RECORDED INFORMATION: Begin

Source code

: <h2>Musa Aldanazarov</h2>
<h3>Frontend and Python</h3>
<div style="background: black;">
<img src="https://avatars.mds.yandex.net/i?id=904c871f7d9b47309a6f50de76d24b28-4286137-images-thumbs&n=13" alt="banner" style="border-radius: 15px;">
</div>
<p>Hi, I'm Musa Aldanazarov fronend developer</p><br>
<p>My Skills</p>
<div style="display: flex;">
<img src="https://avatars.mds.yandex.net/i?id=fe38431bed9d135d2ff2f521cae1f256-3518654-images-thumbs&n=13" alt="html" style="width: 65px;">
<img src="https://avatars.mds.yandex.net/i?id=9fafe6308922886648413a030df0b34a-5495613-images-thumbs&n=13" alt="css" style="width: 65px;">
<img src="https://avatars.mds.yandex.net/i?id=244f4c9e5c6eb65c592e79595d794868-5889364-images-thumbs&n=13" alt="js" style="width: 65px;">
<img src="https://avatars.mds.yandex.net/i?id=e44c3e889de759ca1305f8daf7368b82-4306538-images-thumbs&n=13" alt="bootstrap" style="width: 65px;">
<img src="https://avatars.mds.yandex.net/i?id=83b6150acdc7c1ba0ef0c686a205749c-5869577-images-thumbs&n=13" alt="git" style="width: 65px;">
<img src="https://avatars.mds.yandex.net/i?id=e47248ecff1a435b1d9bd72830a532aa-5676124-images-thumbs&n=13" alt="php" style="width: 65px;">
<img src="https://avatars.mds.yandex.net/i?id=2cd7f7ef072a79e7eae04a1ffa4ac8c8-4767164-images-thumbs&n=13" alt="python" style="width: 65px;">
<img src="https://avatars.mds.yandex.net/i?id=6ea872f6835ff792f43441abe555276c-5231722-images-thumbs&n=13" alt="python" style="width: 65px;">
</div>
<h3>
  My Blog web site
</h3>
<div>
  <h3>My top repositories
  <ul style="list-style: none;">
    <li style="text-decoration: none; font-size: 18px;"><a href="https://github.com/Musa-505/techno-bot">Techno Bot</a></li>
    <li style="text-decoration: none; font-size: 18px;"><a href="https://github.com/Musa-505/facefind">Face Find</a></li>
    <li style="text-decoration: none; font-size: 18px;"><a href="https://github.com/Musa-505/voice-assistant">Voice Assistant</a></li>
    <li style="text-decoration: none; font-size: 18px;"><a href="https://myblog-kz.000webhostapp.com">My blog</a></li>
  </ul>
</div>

RECORDED INFORMATION: End

Each line above is to be repeated exactly.

#### YOUR SOLUTION
Source code

: <h2>Musa Aldanazarov</h2>
<h3>Frontend and Python</h3>
<div style="background: black;">
<img src="https://avatars.mds.yandex.net/i?id=904c871f7d9b47309a6f50de76d24b28-4286137-images-thumbs&n=13" alt="banner" style="border-radius: 15px;">
</div>
<p>Hi, I'm Musa Aldanazarov fronend developer</p><br>
<p>My Skills</p>
<div style="display: flex;">
<img src="https://avatars.mds.yandex.net/i?id=fe38431bed9d135d2ff2f521cae1f256-3518654-images-thumbs&n=13" alt="html" style="width: 65px;">
<img src="https://avatars.mds.yandex.net/i?id=9fafe6308922886648413a030df0b34a-5495613-images-thumbs&n=13" alt="css" style="width: 65px;">
<img src="https://avatars.mds.yandex.net/i?id=244f4c9e5c6eb65c592e79595d794868-5889364-images-thumbs&n=13" alt="js" style="width: 65px;">
<img src="https://avatars.mds.yandex.net/i?id=e44c3e889de759ca1305f8daf7368b82-4306538-images-thumbs&n=13" alt="bootstrap" style="width: 65px;">
<img src="https://avatars.mds.yandex.net/i?id=83b6150acdc7c1ba0ef0c686a205749c-5869577-images-thumbs&n=13" alt="git" style="width: 65px;">
<img src="https://avatars.mds.yandex.net/i?id=e47248ecff1a435b1d9bd72830a532aa-5676124-images-thumbs&n=13" alt="php" style="width: 65px;">
<img src="https://avatars.mds.yandex.net/i?id=2cd7f7ef072a79e7eae04a1ffa4ac8c8-4767164-images-thumbs&n=13" alt="python" style="width: 65px;">
<img src="https://avatars.mds.yandex.net/i?id=6ea872f6835ff792f43441abe555276c-5231722-images-thumbs&n=13" alt="python" style="width: 65px;">
</div>
<h3>
  My Blog web site
</h3>
<div>
  <h3>My top repositories
  <ul style="list-style: none;">
    <li style="text-decoration: none; font-size: 18px;"><a href="https://github.com/Musa-505/techno-bot">Techno Bot</a></li>
    <li style="text-decoration: none; font-size: 18px;"><a href="https://github.com/Musa-505/facefind">Face Find</a></li>
    <li style="text-decoration: none; font-size: 18px;"><a href="https://github.com/Musa-505/voice-assistant">Voice Assistant</a></li>
    <li style="text-decoration: none; font-size: 18px;"><a href="https://myblog-kz.000webhostapp.com">My blog</a></li>
  </ul>
</div>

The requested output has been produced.